L’annonce provoque la stupeur dans les milieux de la recherche : Olivier Le Cour Grand Maison est particulièrement respecté en Algérie pour son travail historique mais aussi pour son engagement pour que la France reconnaisse ses crimes coloniaux. Interrogé par la presse, Hamidou Messaoud assume l’exclusion des deux chercheurs algériens : « jusqu’à preuve du contraire, le Salon international du livre d’Alger est mis sous le haut patronage du président de la République Abdelaziz Bouteflika. Le président a été démocratiquement élu pour un mandat de cinq ans. À mon avis, quand on n’aime pas une personne, on ne répond pas à son invitation ! ».

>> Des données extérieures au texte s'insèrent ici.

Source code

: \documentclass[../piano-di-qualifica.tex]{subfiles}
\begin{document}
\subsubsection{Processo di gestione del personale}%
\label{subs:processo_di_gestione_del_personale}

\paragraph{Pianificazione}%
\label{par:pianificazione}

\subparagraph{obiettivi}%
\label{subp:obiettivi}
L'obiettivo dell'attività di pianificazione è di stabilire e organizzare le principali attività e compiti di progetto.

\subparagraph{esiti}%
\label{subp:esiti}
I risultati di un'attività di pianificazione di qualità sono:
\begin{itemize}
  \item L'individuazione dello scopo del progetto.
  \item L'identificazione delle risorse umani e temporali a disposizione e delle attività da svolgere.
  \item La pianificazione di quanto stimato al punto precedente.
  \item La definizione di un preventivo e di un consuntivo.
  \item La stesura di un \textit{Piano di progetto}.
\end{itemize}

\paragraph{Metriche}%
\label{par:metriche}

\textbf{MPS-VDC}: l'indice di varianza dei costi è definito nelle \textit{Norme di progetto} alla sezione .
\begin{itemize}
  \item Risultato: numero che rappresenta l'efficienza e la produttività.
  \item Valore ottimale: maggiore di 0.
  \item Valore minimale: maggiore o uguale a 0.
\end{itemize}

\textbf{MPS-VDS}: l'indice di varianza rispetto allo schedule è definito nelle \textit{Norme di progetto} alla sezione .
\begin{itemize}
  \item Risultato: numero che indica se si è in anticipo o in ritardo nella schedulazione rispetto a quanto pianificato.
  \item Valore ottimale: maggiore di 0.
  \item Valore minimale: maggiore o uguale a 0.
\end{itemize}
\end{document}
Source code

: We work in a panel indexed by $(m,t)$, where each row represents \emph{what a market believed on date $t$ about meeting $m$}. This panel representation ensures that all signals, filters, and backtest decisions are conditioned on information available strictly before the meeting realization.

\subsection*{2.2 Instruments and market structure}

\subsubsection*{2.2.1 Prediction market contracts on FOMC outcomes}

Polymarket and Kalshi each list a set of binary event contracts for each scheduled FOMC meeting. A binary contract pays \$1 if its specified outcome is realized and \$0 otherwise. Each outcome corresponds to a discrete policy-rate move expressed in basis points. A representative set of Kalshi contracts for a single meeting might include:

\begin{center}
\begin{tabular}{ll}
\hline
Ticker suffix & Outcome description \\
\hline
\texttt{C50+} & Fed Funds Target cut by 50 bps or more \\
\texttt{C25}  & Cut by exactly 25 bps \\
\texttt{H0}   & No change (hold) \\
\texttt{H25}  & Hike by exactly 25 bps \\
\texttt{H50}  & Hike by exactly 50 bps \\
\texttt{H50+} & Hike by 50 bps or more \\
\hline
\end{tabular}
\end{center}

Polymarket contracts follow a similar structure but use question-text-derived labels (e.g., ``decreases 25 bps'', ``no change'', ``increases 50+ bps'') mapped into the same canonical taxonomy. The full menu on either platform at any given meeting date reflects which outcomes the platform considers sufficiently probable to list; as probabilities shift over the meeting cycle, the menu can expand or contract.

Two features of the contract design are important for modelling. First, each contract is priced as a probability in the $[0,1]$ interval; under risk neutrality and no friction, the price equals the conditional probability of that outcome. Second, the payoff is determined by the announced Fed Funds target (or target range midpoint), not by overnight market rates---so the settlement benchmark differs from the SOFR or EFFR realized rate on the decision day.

Pendant ce temps, l’appel au boycott fait lui aussi polémique. « Si on boycotte, on laisse la place à la culture telle que la conçoit l’Etat », estime un écrivain. Jeudi 26 octobre, des militants associatifs organise donc un « alter-SILA ». L’objectif est de dénoncer les propos du commissaire, la censure des auteurs, mais aussi de « débattre de la liberté d’expression et de création dans un contexte politique marqué par une ingérence massive dans le fait culturel ».
Altercations entre auteurs
L’affluence devrait, malgré toutes ces polémiques, être importante. Les faiblesses du réseau de distribution des livres poussent des familles algériennes à faire des centaines de kilomètres pour venir trouver des ouvrages lors du salon. Les principales maisons d’édition publient à cette occasion des dizaines de nouveautés. Ainsi, les éditions Barzakh proposeront entre autres le nouveau roman policier 1994 de Adlène Meddi, celui de Nourredine Saadi Boulevard de l’abîme ainsi que la réédition du premier roman de Assia Djebar La soif, initialement publié en 1957.
Pourtant, le climat n’est pas serein. Ces dernières semaines, des auteurs de renom se sont violemment attaqués les uns les autres par voie de presse. Dans un nouvel ouvrage, le renommé Rachid Boudjedra s’en prend à Yasmina Khadra et à Kamel Daoud, accusant ce dernier d’avoir été membre du GIA, un groupe terroriste algérien des années 1990. L’auteur de Meursault contre-enquête a porté plainte pour diffamation. Enfin, par voie de presse et via les réseaux sociaux, une violente campagne a été menée contre des auteurs algériens qui ont du succès en France. Parmi eux, Kamel Daoud, vainqueur du Goncourt du premier roman en 2015 et Kaouther Adimi, en lice pour les prix Goncourt, Renaudot et Médicis pour son nouveau roman Nos richesses.